Centre for Multilingualism in Society across the Lifespan (MultiLing) is hosted by the University of Oslo. MultiLing Centre's vision is to contribute to society’s management of the opportunities and challenges of multilingualism through increased knowledge, promoting agency for individuals in society, and a better quality of life, regardless of linguistic and social background.
Centre for Neural Computation (CNC) is hosted by Norwegian University of Science and Technology. The scientific goal of the CNC Centre is to advance our understanding of neural circuits and systems and their role in generating psychological functions.
Centre for Arctic Gas Hydrate, Environment and Climate (CAGE) is hosted by UiT the Arctic University of Norway, which is located in Tromsø. The CAGE Centre is investigating the role of gas hydrates in arctic areas, and the effects they will have on oceans and our global climate in the future.
Centre for Biodiversity Dynamics (CBD) is hosted by Norwegian University of Science and Technology. The vision behind the CBD Centre is to develop an interdisciplinary centre for research into changes in time and space of biological diversity at different organismal levels.

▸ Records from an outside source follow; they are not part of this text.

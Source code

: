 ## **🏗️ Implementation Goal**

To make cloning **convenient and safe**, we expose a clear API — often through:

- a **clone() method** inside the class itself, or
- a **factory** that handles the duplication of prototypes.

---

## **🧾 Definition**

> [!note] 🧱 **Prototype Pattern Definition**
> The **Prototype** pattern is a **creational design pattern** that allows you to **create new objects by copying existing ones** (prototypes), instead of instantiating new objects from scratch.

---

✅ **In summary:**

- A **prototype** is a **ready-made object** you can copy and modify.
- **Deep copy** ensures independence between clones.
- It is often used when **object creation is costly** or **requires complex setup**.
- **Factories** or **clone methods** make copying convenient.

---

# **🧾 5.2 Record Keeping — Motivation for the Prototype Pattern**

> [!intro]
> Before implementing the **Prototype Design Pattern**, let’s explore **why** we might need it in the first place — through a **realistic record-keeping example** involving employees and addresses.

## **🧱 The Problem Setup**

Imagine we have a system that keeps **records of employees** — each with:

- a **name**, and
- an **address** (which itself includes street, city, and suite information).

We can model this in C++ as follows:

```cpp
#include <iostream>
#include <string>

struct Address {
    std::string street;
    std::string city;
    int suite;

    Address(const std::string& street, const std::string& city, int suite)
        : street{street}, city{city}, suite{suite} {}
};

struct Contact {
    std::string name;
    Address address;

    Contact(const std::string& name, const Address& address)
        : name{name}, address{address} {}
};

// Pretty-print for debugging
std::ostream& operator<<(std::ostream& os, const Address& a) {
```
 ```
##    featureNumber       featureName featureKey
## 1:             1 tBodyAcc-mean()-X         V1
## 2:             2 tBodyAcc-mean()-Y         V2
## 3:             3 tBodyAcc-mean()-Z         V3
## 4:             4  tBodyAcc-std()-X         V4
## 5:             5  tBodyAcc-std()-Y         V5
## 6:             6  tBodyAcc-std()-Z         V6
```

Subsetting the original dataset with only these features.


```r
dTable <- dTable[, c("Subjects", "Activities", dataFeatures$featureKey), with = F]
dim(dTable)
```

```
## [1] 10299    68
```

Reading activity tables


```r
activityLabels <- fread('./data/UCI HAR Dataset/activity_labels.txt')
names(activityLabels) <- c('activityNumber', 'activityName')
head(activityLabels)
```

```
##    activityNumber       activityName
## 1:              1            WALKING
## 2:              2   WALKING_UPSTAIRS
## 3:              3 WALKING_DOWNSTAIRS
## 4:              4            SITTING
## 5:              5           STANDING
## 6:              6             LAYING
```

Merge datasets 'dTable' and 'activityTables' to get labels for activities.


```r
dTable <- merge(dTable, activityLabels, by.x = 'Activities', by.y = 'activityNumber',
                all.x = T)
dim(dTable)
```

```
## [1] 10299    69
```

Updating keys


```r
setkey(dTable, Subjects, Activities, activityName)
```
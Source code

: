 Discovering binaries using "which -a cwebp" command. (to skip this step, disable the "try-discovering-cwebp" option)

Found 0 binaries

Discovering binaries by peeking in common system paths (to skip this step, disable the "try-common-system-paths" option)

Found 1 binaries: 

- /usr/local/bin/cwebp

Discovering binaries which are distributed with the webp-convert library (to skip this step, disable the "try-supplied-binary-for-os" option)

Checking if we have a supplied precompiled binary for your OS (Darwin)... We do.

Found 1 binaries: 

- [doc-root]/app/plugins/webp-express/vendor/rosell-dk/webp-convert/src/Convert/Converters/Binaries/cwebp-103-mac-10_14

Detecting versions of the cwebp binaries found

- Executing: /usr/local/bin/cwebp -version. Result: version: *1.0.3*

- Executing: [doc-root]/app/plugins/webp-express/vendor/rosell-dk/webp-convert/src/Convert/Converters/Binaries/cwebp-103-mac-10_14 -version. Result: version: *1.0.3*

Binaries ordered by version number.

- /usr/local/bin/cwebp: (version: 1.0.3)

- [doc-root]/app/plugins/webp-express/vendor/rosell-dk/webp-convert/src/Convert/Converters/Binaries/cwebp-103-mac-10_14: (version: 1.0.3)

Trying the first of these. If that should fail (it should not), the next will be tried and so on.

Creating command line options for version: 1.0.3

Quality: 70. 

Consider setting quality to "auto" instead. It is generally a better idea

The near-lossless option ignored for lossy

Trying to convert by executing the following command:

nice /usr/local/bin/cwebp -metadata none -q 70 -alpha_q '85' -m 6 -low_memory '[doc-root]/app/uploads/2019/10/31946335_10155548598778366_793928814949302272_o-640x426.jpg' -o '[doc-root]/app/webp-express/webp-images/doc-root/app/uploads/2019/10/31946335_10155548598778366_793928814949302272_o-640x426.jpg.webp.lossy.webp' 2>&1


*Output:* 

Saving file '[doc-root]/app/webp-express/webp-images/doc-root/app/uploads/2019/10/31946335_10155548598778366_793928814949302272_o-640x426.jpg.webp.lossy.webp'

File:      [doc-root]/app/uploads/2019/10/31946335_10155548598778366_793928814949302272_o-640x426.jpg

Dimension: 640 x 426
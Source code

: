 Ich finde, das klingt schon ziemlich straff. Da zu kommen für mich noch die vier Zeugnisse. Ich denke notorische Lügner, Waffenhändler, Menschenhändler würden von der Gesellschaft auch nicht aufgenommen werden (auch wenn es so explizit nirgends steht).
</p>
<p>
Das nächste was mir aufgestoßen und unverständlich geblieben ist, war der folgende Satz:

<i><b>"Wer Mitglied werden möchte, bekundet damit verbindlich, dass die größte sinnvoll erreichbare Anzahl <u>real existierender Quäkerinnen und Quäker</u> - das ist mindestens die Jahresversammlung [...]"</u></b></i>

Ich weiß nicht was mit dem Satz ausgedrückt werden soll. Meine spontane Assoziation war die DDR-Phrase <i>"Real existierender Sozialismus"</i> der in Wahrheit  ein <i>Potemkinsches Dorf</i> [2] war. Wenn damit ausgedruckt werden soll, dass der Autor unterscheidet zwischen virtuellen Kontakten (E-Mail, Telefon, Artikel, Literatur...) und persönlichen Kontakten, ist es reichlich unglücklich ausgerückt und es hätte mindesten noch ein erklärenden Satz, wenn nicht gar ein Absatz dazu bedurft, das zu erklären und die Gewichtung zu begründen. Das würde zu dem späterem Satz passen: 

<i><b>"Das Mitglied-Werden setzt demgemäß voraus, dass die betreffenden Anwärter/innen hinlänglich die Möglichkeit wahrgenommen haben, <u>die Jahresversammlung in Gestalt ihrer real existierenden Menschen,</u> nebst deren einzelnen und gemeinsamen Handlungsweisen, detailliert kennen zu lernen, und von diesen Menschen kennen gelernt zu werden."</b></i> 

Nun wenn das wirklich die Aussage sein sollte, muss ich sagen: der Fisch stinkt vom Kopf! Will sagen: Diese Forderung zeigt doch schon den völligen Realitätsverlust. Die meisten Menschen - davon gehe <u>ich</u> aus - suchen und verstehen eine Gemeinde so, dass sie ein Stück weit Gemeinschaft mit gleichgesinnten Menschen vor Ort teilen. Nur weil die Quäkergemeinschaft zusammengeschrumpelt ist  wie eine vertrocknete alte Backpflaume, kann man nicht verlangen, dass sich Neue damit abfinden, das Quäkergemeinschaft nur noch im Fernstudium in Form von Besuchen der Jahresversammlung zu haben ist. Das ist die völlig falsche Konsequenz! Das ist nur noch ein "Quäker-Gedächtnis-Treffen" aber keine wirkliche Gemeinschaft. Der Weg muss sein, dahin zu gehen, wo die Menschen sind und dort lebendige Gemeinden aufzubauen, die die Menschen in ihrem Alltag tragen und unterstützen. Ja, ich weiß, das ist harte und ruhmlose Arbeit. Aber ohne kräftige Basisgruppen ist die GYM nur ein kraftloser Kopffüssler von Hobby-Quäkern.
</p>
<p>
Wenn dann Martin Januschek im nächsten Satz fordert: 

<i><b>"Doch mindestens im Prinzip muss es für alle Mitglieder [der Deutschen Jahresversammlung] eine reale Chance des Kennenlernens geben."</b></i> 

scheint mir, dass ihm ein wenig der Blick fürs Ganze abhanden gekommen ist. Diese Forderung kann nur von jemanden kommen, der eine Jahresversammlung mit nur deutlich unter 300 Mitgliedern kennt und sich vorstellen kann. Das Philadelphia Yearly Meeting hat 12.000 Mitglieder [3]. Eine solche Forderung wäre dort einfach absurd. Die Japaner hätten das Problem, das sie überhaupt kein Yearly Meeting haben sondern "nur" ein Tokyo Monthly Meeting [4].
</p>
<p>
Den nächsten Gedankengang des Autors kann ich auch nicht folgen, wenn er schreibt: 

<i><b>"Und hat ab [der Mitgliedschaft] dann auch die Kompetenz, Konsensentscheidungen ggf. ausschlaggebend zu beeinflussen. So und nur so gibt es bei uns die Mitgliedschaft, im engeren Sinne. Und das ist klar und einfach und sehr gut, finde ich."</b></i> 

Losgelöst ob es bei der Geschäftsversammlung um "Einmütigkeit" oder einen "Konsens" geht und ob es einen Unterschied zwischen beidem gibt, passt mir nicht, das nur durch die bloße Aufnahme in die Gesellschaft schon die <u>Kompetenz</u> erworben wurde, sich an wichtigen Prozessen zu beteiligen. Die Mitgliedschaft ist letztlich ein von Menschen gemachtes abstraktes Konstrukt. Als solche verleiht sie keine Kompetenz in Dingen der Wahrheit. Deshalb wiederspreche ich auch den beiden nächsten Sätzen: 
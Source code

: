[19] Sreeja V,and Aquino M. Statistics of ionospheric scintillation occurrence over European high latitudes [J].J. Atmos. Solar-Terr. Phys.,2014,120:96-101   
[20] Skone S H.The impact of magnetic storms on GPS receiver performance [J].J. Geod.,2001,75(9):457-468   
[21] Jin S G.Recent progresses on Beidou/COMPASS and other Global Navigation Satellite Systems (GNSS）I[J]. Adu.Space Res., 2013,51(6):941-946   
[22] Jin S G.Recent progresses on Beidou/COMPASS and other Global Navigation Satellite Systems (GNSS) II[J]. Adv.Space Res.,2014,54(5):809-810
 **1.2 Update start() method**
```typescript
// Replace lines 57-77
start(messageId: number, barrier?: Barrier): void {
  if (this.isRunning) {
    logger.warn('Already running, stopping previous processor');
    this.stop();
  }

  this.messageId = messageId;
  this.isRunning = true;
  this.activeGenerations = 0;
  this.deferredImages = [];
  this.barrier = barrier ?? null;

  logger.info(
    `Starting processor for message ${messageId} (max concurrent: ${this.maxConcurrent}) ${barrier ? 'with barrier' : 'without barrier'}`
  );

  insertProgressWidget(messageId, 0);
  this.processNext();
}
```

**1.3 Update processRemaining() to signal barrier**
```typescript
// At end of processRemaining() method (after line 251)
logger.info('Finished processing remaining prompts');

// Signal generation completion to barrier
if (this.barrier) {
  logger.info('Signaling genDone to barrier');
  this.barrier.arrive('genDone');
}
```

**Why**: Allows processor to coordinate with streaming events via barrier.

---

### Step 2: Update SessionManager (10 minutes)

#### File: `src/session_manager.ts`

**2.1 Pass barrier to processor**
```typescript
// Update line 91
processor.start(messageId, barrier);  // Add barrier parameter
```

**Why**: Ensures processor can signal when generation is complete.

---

Centre for Molecular Inflammation Research (CEMIR) is hosted by the Norwegian University of Science and Technology. The vision of CEMIR Centre is to lay the foundation for identifying new therapeutic targets and developing new diagnostic tools for inflammatory diseases through research and research training in molecular innate immune responses.
Centre for Autonomous Marine Operations and Systems (AMOS) is hosted by Norwegian University of Science and Technology. Researchers at AMOS Centre will work between the department disciplines to create a world-leading center for autonomous marine operations and control systems.
Birkeland Center for Space Science (BCSS) is hosted by the University of Bergen. The objective of BCSS Centre is to understand how Earth is coupled to space. This means among other things to develop a new model of the close space.
Centre for Cancer Biomarkers (CCBIO) is hosted by the University of Bergen. The CCBIO Centre is working on new cancer biomarkers and targeted therapy, and has particular focus on mechanisms that show how cancer cells are affected by the microenvironment in the tumors, and what significance this has for cancer proliferation and poor prognosis.